====== Records for this exercise ======

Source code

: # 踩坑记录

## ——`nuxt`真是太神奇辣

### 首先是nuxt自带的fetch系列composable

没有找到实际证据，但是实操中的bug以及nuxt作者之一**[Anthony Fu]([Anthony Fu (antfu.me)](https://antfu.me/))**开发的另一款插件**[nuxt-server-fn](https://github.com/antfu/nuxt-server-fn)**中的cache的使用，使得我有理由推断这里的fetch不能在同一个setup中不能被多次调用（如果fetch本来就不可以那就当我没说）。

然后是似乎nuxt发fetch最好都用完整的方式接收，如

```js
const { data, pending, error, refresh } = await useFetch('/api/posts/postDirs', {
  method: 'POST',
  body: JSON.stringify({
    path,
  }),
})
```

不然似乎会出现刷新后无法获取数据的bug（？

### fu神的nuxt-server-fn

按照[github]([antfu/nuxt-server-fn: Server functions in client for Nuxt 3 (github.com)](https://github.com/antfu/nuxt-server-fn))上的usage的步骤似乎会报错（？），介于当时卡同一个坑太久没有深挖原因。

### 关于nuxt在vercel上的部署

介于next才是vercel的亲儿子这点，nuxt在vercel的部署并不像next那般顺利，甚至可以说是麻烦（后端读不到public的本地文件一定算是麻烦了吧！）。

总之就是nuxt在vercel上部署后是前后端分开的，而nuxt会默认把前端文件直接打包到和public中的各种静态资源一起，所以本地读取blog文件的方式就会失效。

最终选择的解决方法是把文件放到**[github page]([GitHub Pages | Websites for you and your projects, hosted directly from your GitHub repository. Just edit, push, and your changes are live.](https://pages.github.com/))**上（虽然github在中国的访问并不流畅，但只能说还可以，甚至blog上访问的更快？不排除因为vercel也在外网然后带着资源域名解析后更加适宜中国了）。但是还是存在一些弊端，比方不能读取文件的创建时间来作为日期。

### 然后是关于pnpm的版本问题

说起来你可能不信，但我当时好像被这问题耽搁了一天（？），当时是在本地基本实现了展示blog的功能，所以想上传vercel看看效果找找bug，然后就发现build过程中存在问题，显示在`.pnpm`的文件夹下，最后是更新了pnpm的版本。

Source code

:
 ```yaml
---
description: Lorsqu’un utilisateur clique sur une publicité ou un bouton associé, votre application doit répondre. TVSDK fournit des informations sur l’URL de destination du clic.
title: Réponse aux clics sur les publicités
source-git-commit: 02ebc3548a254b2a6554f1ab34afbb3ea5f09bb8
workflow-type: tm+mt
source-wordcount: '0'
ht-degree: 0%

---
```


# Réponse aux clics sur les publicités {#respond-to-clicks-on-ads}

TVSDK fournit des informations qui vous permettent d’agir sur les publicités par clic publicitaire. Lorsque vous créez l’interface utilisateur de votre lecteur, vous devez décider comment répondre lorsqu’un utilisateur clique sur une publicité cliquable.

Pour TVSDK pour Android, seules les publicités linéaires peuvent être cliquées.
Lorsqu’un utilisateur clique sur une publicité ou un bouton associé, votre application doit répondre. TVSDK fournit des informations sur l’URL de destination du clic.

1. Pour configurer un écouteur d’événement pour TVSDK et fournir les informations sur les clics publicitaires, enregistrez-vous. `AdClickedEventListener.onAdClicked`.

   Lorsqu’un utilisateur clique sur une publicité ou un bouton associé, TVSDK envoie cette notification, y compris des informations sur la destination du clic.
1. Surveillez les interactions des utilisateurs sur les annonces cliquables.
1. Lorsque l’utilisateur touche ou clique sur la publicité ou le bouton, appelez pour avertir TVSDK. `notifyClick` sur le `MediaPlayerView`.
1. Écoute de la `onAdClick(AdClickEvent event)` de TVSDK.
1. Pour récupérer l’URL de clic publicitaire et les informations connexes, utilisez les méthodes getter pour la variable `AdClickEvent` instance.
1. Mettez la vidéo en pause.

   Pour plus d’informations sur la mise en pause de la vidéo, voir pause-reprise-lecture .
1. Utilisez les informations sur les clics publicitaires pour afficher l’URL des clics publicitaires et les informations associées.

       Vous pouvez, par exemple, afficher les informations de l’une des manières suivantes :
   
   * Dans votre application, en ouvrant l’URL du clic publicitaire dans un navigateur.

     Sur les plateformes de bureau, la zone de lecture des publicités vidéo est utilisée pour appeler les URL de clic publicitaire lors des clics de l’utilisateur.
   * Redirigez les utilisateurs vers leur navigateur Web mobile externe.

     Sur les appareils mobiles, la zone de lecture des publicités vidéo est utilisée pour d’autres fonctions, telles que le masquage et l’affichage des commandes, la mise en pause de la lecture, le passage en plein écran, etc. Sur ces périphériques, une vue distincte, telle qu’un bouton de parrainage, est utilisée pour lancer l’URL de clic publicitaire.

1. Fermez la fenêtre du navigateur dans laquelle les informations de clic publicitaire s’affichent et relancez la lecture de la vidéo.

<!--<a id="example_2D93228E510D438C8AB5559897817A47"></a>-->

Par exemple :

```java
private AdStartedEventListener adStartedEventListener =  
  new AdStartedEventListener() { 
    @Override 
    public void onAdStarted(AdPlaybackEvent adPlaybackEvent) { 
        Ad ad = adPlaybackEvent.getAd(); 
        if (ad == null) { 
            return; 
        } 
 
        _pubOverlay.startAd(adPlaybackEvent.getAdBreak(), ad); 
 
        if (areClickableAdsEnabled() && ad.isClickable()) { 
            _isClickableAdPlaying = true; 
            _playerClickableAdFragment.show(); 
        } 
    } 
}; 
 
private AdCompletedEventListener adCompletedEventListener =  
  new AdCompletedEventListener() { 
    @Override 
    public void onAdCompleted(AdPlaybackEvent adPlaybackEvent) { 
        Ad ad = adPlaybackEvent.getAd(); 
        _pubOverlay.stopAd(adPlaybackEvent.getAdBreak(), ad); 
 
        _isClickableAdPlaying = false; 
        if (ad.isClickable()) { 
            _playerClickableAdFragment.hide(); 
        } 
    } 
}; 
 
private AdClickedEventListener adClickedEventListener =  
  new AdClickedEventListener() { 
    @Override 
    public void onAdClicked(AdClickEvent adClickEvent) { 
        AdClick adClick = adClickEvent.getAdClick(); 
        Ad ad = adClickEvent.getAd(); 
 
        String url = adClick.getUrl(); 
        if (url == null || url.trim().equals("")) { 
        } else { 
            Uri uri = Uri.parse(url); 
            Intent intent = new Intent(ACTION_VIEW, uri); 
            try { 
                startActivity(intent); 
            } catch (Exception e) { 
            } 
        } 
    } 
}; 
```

======

Your assignment: All of the material above should be repeated word for word.

Your solution:
Source code

: # 踩坑记录

## ——`nuxt`真是太神奇辣

### 首先是nuxt自带的fetch系列composable

没有找到实际证据，但是实操中的bug以及nuxt作者之一**[Anthony Fu]([Anthony Fu (antfu.me)](https://antfu.me/))**开发的另一款插件**[nuxt-server-fn](https://github.com/antfu/nuxt-server-fn)**中的cache的使用，使得我有理由推断这里的fetch不能在同一个setup中不能被多次调用（如果fetch本来就不可以那就当我没说）。

然后是似乎nuxt发fetch最好都用完整的方式接收，如

```js
const { data, pending, error, refresh } = await useFetch('/api/posts/postDirs', {
  method: 'POST',
  body: JSON.stringify({
    path,
  }),
})
```

不然似乎会出现刷新后无法获取数据的bug（？

### fu神的nuxt-server-fn

按照[github]([antfu/nuxt-server-fn: Server functions in client for Nuxt 3 (github.com)](https://github.com/antfu/nuxt-server-fn))上的usage的步骤似乎会报错（？），介于当时卡同一个坑太久没有深挖原因。

### 关于nuxt在vercel上的部署

介于next才是vercel的亲儿子这点，nuxt在vercel的部署并不像next那般顺利，甚至可以说是麻烦（后端读不到public的本地文件一定算是麻烦了吧！）。

总之就是nuxt在vercel上部署后是前后端分开的，而nuxt会默认把前端文件直接打包到和public中的各种静态资源一起，所以本地读取blog文件的方式就会失效。

最终选择的解决方法是把文件放到**[github page]([GitHub Pages | Websites for you and your projects, hosted directly from your GitHub repository. Just edit, push, and your changes are live.](https://pages.github.com/))**上（虽然github在中国的访问并不流畅，但只能说还可以，甚至blog上访问的更快？不排除因为vercel也在外网然后带着资源域名解析后更加适宜中国了）。但是还是存在一些弊端，比方不能读取文件的创建时间来作为日期。

### 然后是关于pnpm的版本问题

说起来你可能不信，但我当时好像被这问题耽搁了一天（？），当时是在本地基本实现了展示blog的功能，所以想上传vercel看看效果找找bug，然后就发现build过程中存在问题，显示在`.pnpm`的文件夹下，最后是更新了pnpm的版本。

Source code

:
 ```yaml
---
description: Lorsqu’un utilisateur clique sur une publicité ou un bouton associé, votre application doit répondre. TVSDK fournit des informations sur l’URL de destination du clic.
title: Réponse aux clics sur les publicités
source-git-commit: 02ebc3548a254b2a6554f1ab34afbb3ea5f09bb8
workflow-type: tm+mt
source-wordcount: '0'
ht-degree: 0%

---
```


# Réponse aux clics sur les publicités {#respond-to-clicks-on-ads}

TVSDK fournit des informations qui vous permettent d’agir sur les publicités par clic publicitaire. Lorsque vous créez l’interface utilisateur de votre lecteur, vous devez décider comment répondre lorsqu’un utilisateur clique sur une publicité cliquable.

Pour TVSDK pour Android, seules les publicités linéaires peuvent être cliquées.
Lorsqu’un utilisateur clique sur une publicité ou un bouton associé, votre application doit répondre. TVSDK fournit des informations sur l’URL de destination du clic.

1. Pour configurer un écouteur d’événement pour TVSDK et fournir les informations sur les clics publicitaires, enregistrez-vous. `AdClickedEventListener.onAdClicked`.

   Lorsqu’un utilisateur clique sur une publicité ou un bouton associé, TVSDK envoie cette notification, y compris des informations sur la destination du clic.
1. Surveillez les interactions des utilisateurs sur les annonces cliquables.
1. Lorsque l’utilisateur touche ou clique sur la publicité ou le bouton, appelez pour avertir TVSDK. `notifyClick` sur le `MediaPlayerView`.
1. Écoute de la `onAdClick(AdClickEvent event)` de TVSDK.
1. Pour récupérer l’URL de clic publicitaire et les informations connexes, utilisez les méthodes getter pour la variable `AdClickEvent` instance.
1. Mettez la vidéo en pause.

   Pour plus d’informations sur la mise en pause de la vidéo, voir pause-reprise-lecture .
1. Utilisez les informations sur les clics publicitaires pour afficher l’URL des clics publicitaires et les informations associées.

       Vous pouvez, par exemple, afficher les informations de l’une des manières suivantes :
   
   * Dans votre application, en ouvrant l’URL du clic publicitaire dans un navigateur.

     Sur les plateformes de bureau, la zone de lecture des publicités vidéo est utilisée pour appeler les URL de clic publicitaire lors des clics de l’utilisateur.
   * Redirigez les utilisateurs vers leur navigateur Web mobile externe.

     Sur les appareils mobiles, la zone de lecture des publicités vidéo est utilisée pour d’autres fonctions, telles que le masquage et l’affichage des commandes, la mise en pause de la lecture, le passage en plein écran, etc. Sur ces périphériques, une vue distincte, telle qu’un bouton de parrainage, est utilisée pour lancer l’URL de clic publicitaire.

1. Fermez la fenêtre du navigateur dans laquelle les informations de clic publicitaire s’affichent et relancez la lecture de la vidéo.

<!--<a id="example_2D93228E510D438C8AB5559897817A47"></a>-->

Par exemple :

```java
private AdStartedEventListener adStartedEventListener =  
  new AdStartedEventListener() { 
    @Override 
    public void onAdStarted(AdPlaybackEvent adPlaybackEvent) { 
        Ad ad = adPlaybackEvent.getAd(); 
        if (ad == null) { 
            return; 
        } 
 
        _pubOverlay.startAd(adPlaybackEvent.getAdBreak(), ad); 
 
        if (areClickableAdsEnabled() && ad.isClickable()) { 
            _isClickableAdPlaying = true; 
            _playerClickableAdFragment.show(); 
        } 
    } 
}; 
 
private AdCompletedEventListener adCompletedEventListener =  
  new AdCompletedEventListener() { 
    @Override 
    public void onAdCompleted(AdPlaybackEvent adPlaybackEvent) { 
        Ad ad = adPlaybackEvent.getAd(); 
        _pubOverlay.stopAd(adPlaybackEvent.getAdBreak(), ad); 
 
        _isClickableAdPlaying = false; 
        if (ad.isClickable()) { 
            _playerClickableAdFragment.hide(); 
        } 
    } 
}; 
 
private AdClickedEventListener adClickedEventListener =  
  new AdClickedEventListener() { 
    @Override 
    public void onAdClicked(AdClickEvent adClickEvent) { 
        AdClick adClick = adClickEvent.getAdClick(); 
        Ad ad = adClickEvent.getAd(); 
 
        String url = adClick.getUrl(); 
        if (url == null || url.trim().equals("")) { 
        } else { 
            Uri uri = Uri.parse(url); 
            Intent intent = new Intent(ACTION_VIEW, uri); 
            try { 
                startActivity(intent); 
            } catch (Exception e) { 
            } 
        } 
    } 
}; 
```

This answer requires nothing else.